One high-level upshot of all this is that the usability of any mechanism that’s ever been proposed to implement notions like “related to” or “variant of” or “alias for” in the DNS depends a lot on exactly what behavior is desired for servers, resolvers, and applications….and what tradeoffs, in terms of security and administrative burden, are acceptable. 

The RDBD mechanism feels like it’s intended to be a building block to something else, maybe several somethings, but the effort to be simple and generally applicable means it’s hard to tell exactly what applications or use cases would benefit from it.

Previous discussions along these lines, as some comments upthread might make clear, tended to bog down in the fact that there are lots of nuances of behavior that people want in their “aliases” or “variants” or “related names,” and it can be hard to get the description right-- but otherwise, all too often it turns out that use cases that seem intuitively similar actually aren’t. Even conversations about “variants” in the context of IDNA tend to lead to sudden discoveries that in situations that are seemingly alike in all the important ways, the desired behavior is still very different for particular applications or users.

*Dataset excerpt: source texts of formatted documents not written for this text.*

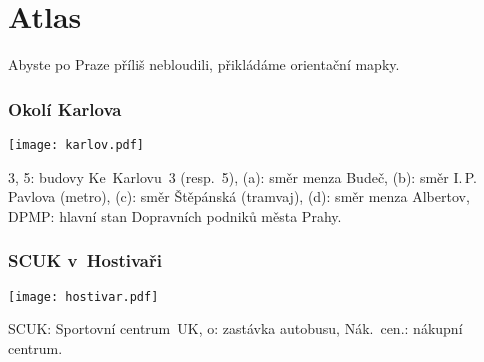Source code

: \section{Atlas}
Abyste po Praze příliš nebloudili, přikládáme orientační mapky.

\subsubsection{Okolí Karlova}

\begin{center}\texttt{[image: karlov.pdf]}\end{center}

 3, 5: budovy Ke~Karlovu~3 (resp.~5),
(a): směr menza Budeč, (b): směr I.$\,$P.$\,$Pavlova (metro),
(c): směr Štěpánská (tramvaj), (d): směr menza Albertov,
DPMP: hlavní stan Dopravních podniků města Prahy.

\subsubsection{SCUK v~Hostivaři}
\begin{center}\texttt{[image: hostivar.pdf]}\end{center}

 SCUK: Sportovní centrum~UK, o: zastávka autobusu, Nák.~cen.: nákupní centrum.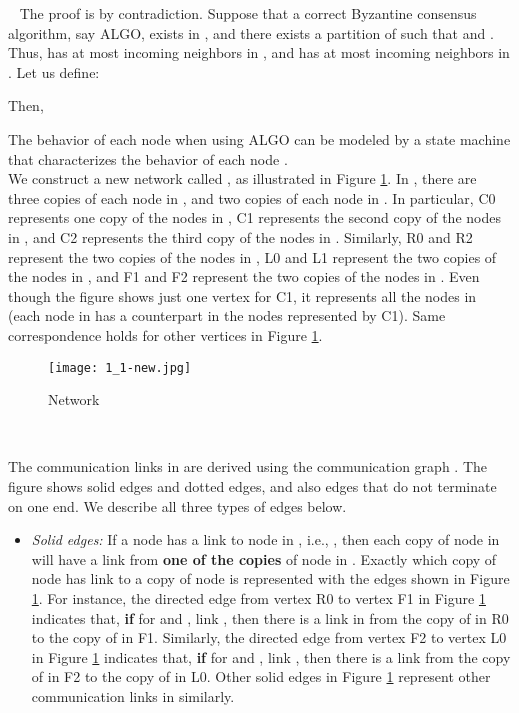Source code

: \documentclass[letterpaper, 11pt]{article}
\newenvironment{proof}{\noindent {\bf Proof:}~}{\hspace*{\fill}}
\begin{document}
\begin{proof}
The proof is by contradiction.
Suppose that a correct Byzantine consensus algorithm, say ALGO, exists in , and there exists a partition  of  such that  and . Thus,  has at most  incoming neighbors in ,
and  has at most  incoming neighbors in .
Let us define:

Then,



The behavior of each node  when
using ALGO can be modeled by a state machine
that characterizes the behavior of each node . \\

We construct a new network called , as illustrated in Figure \ref{sm_1-1}.
In , there are three copies of each node in ,
and two copies of each node in .
In particular, C0 represents one copy of the nodes in ,
C1 represents the second copy of the nodes in ,
and 
C2 represents the third copy of the nodes in .
Similarly, R0 and R2 represent the two copies of the nodes in ,
L0 and L1 represent the two copies of the nodes in , and
F1 and F2 represent the two copies of the nodes in .
Even though the figure shows just one vertex for C1, it represents
all the nodes in  (each node in  has a counterpart in the nodes
represented by C1). Same correspondence holds for other vertices
in Figure \ref{sm_1-1}.





\begin{figure}[p]
\centering
\texttt{[image: 1\_1-new.jpg]}
\caption{Network }
\label{sm_1-1}
\end{figure}

~



The communication links in  are derived using the communication
graph . The figure shows solid edges and dotted edges,
and also edges that do not terminate on one end.
We describe all three types of edges below.
\begin{itemize}
\item {\em Solid edges:}
If a node  has a link to node 
in , i.e., ,
then each copy of node  in  will have a link from
{\bf one of the copies} of node  in .
Exactly which copy of node  has link to a copy of
node  is represented with the edges shown in 
Figure \ref{sm_1-1}.
For instance,
the directed edge from vertex R0 to vertex F1 in Figure \ref{sm_1-1} indicates
that, {\bf if} for  and , link ,
then there is a link in  from the copy of  in R0 to
the copy of  in F1.
Similarly,
the directed edge from vertex F2 to vertex L0 in Figure \ref{sm_1-1} indicates
that, {\bf if} for  and , link ,
then there is a link from the copy of  in F2 to the copy of  in L0.
Other solid edges in Figure \ref{sm_1-1} represent other communication
links in  similarly.


\end{itemize}
\end{proof}
\end{document}
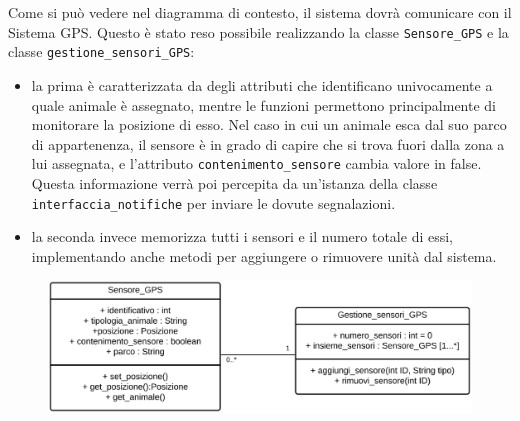 Come si può vedere nel diagramma di contesto, il sistema dovrà comunicare con il Sistema GPS.
Questo è stato reso possibile realizzando la classe \texttt{Sensore\_GPS} e la classe \texttt{gestione\_sensori\_GPS}: 
\begin{itemize}
    \item la prima è caratterizzata da degli attributi che identificano univocamente a quale animale è assegnato, mentre le funzioni permettono principalmente di monitorare la posizione di esso. Nel caso in cui un animale esca dal suo parco di appartenenza, il sensore è in grado di capire che si trova fuori dalla zona a lui assegnata, e l'attributo \texttt{contenimento\_sensore} cambia valore in false. Questa informazione verrà poi percepita da un'istanza della classe \texttt{interfaccia\_notifiche} per inviare le dovute segnalazioni.
    \item la seconda invece memorizza tutti i sensori e il numero totale di essi, implementando anche metodi per aggiungere o rimuovere unità dal sistema.
\end{itemize}

\begin{figure}[ht]
    \centering
    \includegraphics[scale=0.35]{Img/ClassSensoriGPS.eps}
\end{figure}

\newpage
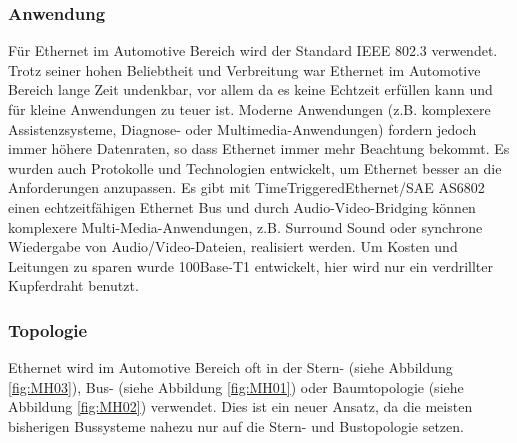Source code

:     \subsubsection{Anwendung}
    Für Ethernet im Automotive Bereich wird der Standard IEEE 802.3 verwendet. Trotz seiner hohen Beliebtheit und 
    Verbreitung war Ethernet im Automotive Bereich lange Zeit undenkbar, vor allem da es keine
     Echtzeit erfüllen kann und für kleine Anwendungen zu teuer ist. Moderne Anwendungen (z.B. komplexere Assistenzsysteme, 
     Diagnose- oder Multimedia-Anwendungen) fordern jedoch immer höhere Datenraten, so dass Ethernet immer mehr Beachtung bekommt. 
     Es wurden auch Protokolle und Technologien entwickelt, um Ethernet besser an die Anforderungen anzupassen. 
     Es gibt mit TimeTriggeredEthernet/SAE AS6802 einen echtzeitfähigen Ethernet Bus und durch Audio-Video-Bridging können 
     komplexere Multi-Media-Anwendungen, z.B. Surround Sound oder synchrone Wiedergabe von Audio/Video-Dateien, realisiert werden. 
     Um Kosten und Leitungen zu sparen wurde 100Base-T1 entwickelt, hier wird nur ein verdrillter Kupferdraht benutzt. 
     \cite{.MH_Ethernet} \cite{.MH_Review}
    
    \subsubsection{Topologie}
    Ethernet wird im Automotive Bereich oft in der Stern- (siehe Abbildung \ref{fig:MH03}), Bus- (siehe Abbildung \ref{fig:MH01}) oder Baumtopologie (siehe Abbildung \ref{fig:MH02}) verwendet. Dies ist ein neuer Ansatz, da die meisten bisherigen Bussysteme nahezu nur auf die Stern- und Bustopologie setzen.
    \cite{.MH_Review}
    
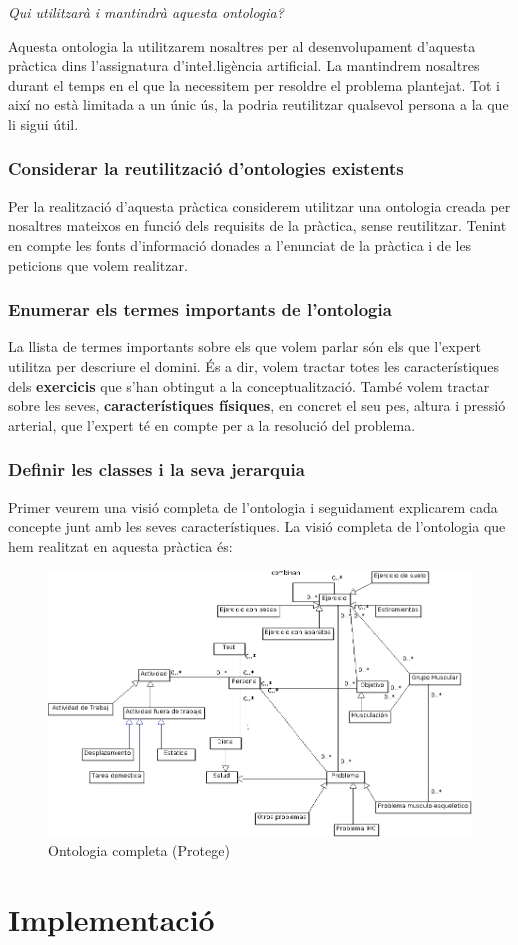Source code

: \documentclass[a4paper, 12pt, UTF8]{article}
\begin{document}
\emph{Qui utilitzarà i mantindrà aquesta ontologia?}

Aquesta ontologia la utilitzarem nosaltres per al desenvolupament d'aquesta pràctica dins l'assignatura d'inte\l.ligència artificial. La mantindrem nosaltres durant el temps en el que la necessitem per resoldre el problema plantejat. Tot i així no està limitada a un únic ús, la podria reutilitzar qualsevol persona a la que li sigui útil.

\subsubsection{Considerar la reutilització d'ontologies existents}

Per la realització d'aquesta pràctica considerem utilitzar una ontologia creada per nosaltres mateixos en funció dels requisits de la pràctica, sense reutilitzar. Tenint en compte les fonts d'informació donades a l'enunciat de la pràctica i de les peticions que volem realitzar.

\subsubsection{Enumerar els termes importants de l'ontologia}

La llista de termes importants sobre els que volem parlar són els que l'expert utilitza per descriure el domini. És a dir, volem tractar totes les característiques dels \textbf{exercicis} que s'han obtingut a la conceptualització. També volem tractar sobre les seves, \textbf{característiques físiques}, en concret el seu pes, altura i pressió arterial, que l'expert té en compte per a la resolució del problema. 

\subsubsection{Definir les classes i la seva jerarquia}

Primer veurem una visió completa de l'ontologia i seguidament explicarem cada concepte junt amb les seves característiques. La visió completa de l'ontologia que hem realitzat en aquesta pràctica és:

\begin{figure}[h!]
	\centering
	\includegraphics[width=\textwidth]{mainUML}
	\caption{Ontologia completa (Protege)}
\end{figure}

\pagebreak

\section{Implementació}
\end{document}

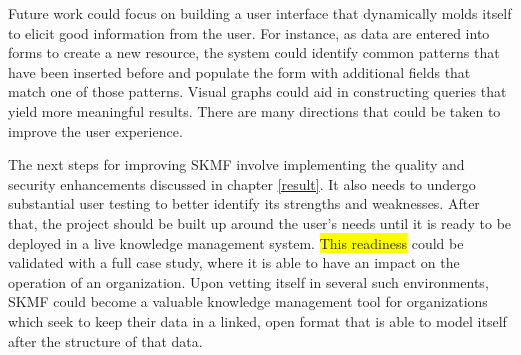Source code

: Future work could focus on building a user interface that dynamically molds itself to elicit good information from the user. For instance, as data are entered into forms to create a new resource, the system could identify common patterns that have been inserted before and populate the form with additional fields that match one of those patterns. Visual graphs could aid in constructing queries that yield more meaningful results. There are many directions that could be taken to improve the user experience.

The next steps for improving SKMF involve implementing the quality and security enhancements discussed in chapter
\ref{result}.
It also needs to undergo substantial user testing to better identify its strengths and weaknesses. After that, the project should be built up around the user's needs until it is ready to be deployed in a live knowledge management system.
\colorbox{yellow}{This readiness}
could be validated with a full case study, where it is able to have an impact on the operation of an organization. Upon vetting itself in several such environments, SKMF could become a valuable knowledge management tool for organizations which seek to keep their data in a linked, open format that is able to model itself after the structure of that data.
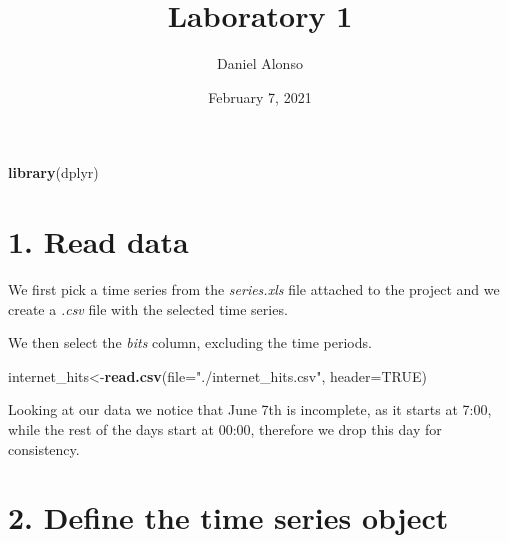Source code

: \documentclass[]{article}
\title{Laboratory 1}
\author{Daniel Alonso}
\date{February 7, 2021}
\newenvironment{Shaded}{\begin{snugshade}}{\end{snugshade}}
\newcommand{\DataTypeTok}[1]{\textcolor[rgb]{0.13,0.29,0.53}{#1}}
\newcommand{\DecValTok}[1]{\textcolor[rgb]{0.00,0.00,0.81}{#1}}
\newcommand{\KeywordTok}[1]{\textcolor[rgb]{0.13,0.29,0.53}{\textbf{#1}}}
\newcommand{\NormalTok}[1]{#1}
\newcommand{\OperatorTok}[1]{\textcolor[rgb]{0.81,0.36,0.00}{\textbf{#1}}}
\newcommand{\OtherTok}[1]{\textcolor[rgb]{0.56,0.35,0.01}{#1}}
\newcommand{\StringTok}[1]{\textcolor[rgb]{0.31,0.60,0.02}{#1}}
\begin{document}
\maketitle

\begin{Shaded}
\begin{Highlighting}[]
\KeywordTok{library}\NormalTok{(dplyr)}
\end{Highlighting}
\end{Shaded}

\hypertarget{read-data}{%
\section{1. Read data}\label{read-data}}

We first pick a time series from the \emph{series.xls} file attached to
the project and we create a \emph{.csv} file with the selected time
series.

We then select the \emph{bits} column, excluding the time periods.

\begin{Shaded}
\begin{Highlighting}[]
\NormalTok{internet_hits<-}\KeywordTok{read.csv}\NormalTok{(}\DataTypeTok{file=}\StringTok{"./internet_hits.csv"}\NormalTok{, }\DataTypeTok{header=}\OtherTok{TRUE}\NormalTok{)}
\end{Highlighting}
\end{Shaded}

Looking at our data we notice that June 7th is incomplete, as it starts
at 7:00, while the rest of the days start at 00:00, therefore we drop
this day for consistency.

\begin{Shaded}
\end{Shaded}

\hypertarget{define-the-time-series-object}{%
\section{2. Define the time series
object}\label{define-the-time-series-object}}
\end{document}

I’m not sure how to make this better, except the proposal as currently written is reminding me that previous attempts started simple and didn’t stay that way because the longer people looked at the set of problems they cared about, the more bells and whistles they felt they needed. This is a hard tendency to resist and requires a lot of clarity on the goals actually being pursued. (DNSOP discussions on proposals like ANAME and BNAME have demonstrated the same thing.)

My memories of DBOUND are not reliable but I do recall a distinct sense that people thought they were talking about "the same thing" and repeatedly discovering that maybe they weren’t.

Accordingly, I’d like to see an example or two of how you’d expect an application to use the kind of connection between domains established by the RDBD mechanism. 

I’m looking forward to reading the -01.